Rechtspraak
Gerechtshof 's-Hertogenbosch (Locatie 's-Hertogenbosch), 18 november 2021
ECLI:NL:GHSHE:2021:3464
Feiten
Werknemer is op 15 maart 2019 als makelaar in dienst getreden bij een makelaardij (hierna: werkgeefster), op basis van een arbeidsovereenkomst voor de duur van twaalf maanden. Volgens werkgeefster heeft werknemer zijn dienstverband voor de einddatum (per 1 december 2019) mondeling opgezegd. Zij heeft per die eerdere datum de loonbetaling gestaakt en een eindafrekening opgemaakt. Werknemer bestrijdt dat hij de arbeidsovereenkomst (mondeling) heeft opgezegd. Werknemer verzoekt onder meer de opzegging te vernietigen, wedertewerkstelling en doorbetaling van loon. De kantonrechter heeft werknemer (grotendeels) in het gelijk gesteld en werkgeefster onder meer veroordeeld tot betaling van het achterstallige loon tot de overeengekomen einddatum van de arbeidsovereenkomst. Werkgeefster heeft hoger beroep ingesteld.
Oordeel
Het hof is van oordeel dat het beroep niet slaagt en overweegt daartoe als volgt. De kern van het geschil betreft de vraag of in rechte kan worden vastgesteld dat werknemer in een gesprek op 31 oktober 2019 zijn dienstverband met werkgeefster mondeling heeft opgezegd, zoals werkgeefster heeft gesteld en werknemer heeft betwist. Vast staat dat van een schriftelijke opzegging geen sprake is. Ook staat vast dat een schriftelijke verslaglegging van het gesprek op 31 oktober 2019 ontbreekt. Vastlegging had naar het oordeel van het hof wel voor de hand gelegen. Tussen partijen is niet in debat dat werkgeefster werknemer ook aan een mondelinge opzegging mag houden. Nu werkgeefster met de formulering van het opzegbeding in de arbeidsovereenkomst blijkbaar belang heeft gehecht aan maximale duidelijkheid door te bepalen dat een opzegging schriftelijk en zelfs per aangetekend verzonden brief dient plaats te vinden, had het echter in de rede gelegen dat zij werknemer om een schriftelijke bevestiging van de gestelde opzegging had verzocht. Dit heeft zij niet gedaan. Werkgeefster heeft in hoger beroep een aantal getuigenverklaringen overgelegd. Het hof is, mede gelet op de stellige betwisting van werknemer op dit punt, van oordeel dat op grond van die verklaringen niet is komen vast te staan dat werknemer in het bijzijn van dan wel aan de getuigen heeft verklaard dat hij zijn arbeidsovereenkomst per 1 december 2019 had opgezegd.
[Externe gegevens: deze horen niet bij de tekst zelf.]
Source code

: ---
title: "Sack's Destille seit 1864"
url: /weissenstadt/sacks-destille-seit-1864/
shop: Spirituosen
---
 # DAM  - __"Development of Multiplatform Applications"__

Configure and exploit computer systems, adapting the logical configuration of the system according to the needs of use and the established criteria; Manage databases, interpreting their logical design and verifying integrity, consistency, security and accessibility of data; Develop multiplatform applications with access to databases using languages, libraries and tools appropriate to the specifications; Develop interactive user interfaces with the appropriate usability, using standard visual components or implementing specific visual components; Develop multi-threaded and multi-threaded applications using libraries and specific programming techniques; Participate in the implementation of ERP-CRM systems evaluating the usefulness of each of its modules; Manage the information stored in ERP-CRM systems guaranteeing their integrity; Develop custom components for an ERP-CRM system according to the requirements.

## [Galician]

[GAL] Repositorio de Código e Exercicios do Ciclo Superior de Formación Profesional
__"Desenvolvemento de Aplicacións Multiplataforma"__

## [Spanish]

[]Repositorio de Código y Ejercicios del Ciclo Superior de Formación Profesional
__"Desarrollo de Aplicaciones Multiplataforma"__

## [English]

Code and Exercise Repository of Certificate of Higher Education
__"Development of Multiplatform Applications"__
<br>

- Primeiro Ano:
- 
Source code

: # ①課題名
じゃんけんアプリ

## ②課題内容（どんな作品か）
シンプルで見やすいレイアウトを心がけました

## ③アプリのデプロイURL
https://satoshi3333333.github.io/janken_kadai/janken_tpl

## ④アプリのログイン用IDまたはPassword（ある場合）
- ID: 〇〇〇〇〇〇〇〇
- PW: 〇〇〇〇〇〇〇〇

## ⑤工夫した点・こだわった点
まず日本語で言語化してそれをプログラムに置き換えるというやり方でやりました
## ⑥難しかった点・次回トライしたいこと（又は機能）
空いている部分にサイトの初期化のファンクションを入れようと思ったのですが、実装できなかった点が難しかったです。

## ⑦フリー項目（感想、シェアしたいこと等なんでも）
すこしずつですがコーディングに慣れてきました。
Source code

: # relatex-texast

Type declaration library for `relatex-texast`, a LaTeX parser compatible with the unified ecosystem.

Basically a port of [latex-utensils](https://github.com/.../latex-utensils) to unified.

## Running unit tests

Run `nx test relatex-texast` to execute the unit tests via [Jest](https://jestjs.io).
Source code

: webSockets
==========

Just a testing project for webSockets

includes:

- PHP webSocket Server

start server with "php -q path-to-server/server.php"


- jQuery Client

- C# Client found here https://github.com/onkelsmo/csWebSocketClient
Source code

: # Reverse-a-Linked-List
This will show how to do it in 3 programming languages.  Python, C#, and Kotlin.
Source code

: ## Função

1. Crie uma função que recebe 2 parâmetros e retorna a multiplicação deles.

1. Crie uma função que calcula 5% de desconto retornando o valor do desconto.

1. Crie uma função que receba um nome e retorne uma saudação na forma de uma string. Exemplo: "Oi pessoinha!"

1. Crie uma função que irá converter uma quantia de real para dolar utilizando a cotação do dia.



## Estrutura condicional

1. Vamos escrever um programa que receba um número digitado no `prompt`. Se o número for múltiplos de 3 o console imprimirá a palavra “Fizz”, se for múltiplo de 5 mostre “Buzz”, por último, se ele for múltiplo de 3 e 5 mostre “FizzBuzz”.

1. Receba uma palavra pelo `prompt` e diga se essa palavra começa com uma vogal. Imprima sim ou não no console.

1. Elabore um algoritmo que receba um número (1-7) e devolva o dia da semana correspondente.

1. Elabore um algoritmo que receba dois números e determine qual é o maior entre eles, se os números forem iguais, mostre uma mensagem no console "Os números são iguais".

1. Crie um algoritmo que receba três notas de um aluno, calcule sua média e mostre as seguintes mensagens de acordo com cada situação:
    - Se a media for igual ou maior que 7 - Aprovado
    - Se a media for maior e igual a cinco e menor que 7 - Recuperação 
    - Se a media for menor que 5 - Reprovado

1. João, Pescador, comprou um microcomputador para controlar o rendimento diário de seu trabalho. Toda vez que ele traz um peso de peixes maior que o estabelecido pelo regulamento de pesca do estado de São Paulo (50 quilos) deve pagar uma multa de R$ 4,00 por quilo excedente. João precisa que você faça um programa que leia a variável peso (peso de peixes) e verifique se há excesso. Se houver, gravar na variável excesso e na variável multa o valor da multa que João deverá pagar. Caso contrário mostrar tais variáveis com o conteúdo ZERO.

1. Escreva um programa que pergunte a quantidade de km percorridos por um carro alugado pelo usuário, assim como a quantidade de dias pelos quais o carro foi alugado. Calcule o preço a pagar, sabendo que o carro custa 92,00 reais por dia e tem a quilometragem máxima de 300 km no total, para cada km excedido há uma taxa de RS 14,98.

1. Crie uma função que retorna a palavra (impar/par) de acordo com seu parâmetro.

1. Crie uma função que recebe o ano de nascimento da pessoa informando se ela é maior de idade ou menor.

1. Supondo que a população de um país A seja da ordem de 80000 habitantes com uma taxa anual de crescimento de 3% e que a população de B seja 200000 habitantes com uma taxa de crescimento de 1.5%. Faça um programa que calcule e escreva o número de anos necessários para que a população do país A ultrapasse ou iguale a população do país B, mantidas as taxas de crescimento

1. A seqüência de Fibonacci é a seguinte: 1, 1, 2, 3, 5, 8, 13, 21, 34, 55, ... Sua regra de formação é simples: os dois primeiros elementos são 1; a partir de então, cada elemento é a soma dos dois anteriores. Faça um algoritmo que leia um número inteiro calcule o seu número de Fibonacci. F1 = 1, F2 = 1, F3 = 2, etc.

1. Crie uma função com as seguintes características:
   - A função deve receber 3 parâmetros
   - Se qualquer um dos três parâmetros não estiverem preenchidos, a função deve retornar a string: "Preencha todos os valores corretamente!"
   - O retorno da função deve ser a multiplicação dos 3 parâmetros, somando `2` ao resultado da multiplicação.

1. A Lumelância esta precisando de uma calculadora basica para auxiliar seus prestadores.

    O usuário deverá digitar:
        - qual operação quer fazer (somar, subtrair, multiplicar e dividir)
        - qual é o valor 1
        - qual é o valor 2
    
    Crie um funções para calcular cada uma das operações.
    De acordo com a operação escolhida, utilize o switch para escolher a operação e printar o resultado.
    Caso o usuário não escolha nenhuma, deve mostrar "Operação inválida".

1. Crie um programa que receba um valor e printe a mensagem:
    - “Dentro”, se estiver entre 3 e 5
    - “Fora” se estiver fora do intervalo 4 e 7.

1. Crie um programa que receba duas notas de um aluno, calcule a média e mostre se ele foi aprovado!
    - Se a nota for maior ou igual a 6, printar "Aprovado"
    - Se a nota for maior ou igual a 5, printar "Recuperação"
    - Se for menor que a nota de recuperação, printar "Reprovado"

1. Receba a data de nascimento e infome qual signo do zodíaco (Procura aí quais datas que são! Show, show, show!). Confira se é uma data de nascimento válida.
Voorts overweegt het hof dat, ook al zou werknemer op enig moment het initiatief hebben genomen voor het opstellen van een vaststellingsovereenkomst, daaruit nog steeds niet zonder meer volgt dat hij op 31 oktober 2019 zijn arbeidsovereenkomst mondeling heeft opgezegd. Concluderend is het hof van oordeel dat de kantonrechter terecht heeft geoordeeld dat niet is komen vast te staan dat werknemer de arbeidsovereenkomst mondeling heeft opgezegd. Er moet daarom van uit worden gegaan dat het dienstverband per 15 maart 2020 formeel is geëindigd. Dit betekent dat de transitievergoeding verschuldigd is. Het hof bekrachtigt de bestreden beschikkingen.